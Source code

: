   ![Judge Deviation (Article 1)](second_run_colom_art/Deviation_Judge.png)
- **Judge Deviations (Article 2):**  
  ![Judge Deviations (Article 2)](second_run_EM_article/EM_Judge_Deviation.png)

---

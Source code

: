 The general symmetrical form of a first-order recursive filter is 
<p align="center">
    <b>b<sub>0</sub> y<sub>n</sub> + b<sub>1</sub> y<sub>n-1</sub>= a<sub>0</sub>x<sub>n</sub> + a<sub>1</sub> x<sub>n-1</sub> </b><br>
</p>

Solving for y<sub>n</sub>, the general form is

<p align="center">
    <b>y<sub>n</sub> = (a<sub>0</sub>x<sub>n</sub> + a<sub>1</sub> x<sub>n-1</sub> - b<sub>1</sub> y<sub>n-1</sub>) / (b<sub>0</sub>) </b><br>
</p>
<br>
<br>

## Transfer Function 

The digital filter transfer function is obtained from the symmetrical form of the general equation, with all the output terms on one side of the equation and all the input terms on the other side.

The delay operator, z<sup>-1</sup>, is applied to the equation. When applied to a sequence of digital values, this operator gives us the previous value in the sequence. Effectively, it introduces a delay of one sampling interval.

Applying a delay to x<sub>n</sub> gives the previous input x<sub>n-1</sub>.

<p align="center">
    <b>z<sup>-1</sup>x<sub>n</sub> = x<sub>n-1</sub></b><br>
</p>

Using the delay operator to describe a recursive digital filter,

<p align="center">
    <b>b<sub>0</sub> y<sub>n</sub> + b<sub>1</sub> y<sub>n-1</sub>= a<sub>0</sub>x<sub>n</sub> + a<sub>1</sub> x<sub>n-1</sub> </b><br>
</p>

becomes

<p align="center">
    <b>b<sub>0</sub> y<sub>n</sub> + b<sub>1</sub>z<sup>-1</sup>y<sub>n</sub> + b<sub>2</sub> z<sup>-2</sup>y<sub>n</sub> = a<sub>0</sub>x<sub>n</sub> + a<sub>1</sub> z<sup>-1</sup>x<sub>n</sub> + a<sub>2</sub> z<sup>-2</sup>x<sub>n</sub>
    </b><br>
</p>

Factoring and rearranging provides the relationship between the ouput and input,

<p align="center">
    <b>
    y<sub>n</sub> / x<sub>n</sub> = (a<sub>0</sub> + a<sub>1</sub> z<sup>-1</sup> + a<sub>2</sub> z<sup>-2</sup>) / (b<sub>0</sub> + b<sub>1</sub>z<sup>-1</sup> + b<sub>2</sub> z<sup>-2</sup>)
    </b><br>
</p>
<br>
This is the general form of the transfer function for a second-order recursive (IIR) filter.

++++++++++

--- HOW TO COMPLETE THIS TASK ---
Return the lines of the records that include the string "Deviations".

--- TASK OUTPUT ---
- **Judge Deviations (Article 2):**  
  ![Judge Deviations (Article 2)](second_run_EM_article/EM_Judge_Deviation.png)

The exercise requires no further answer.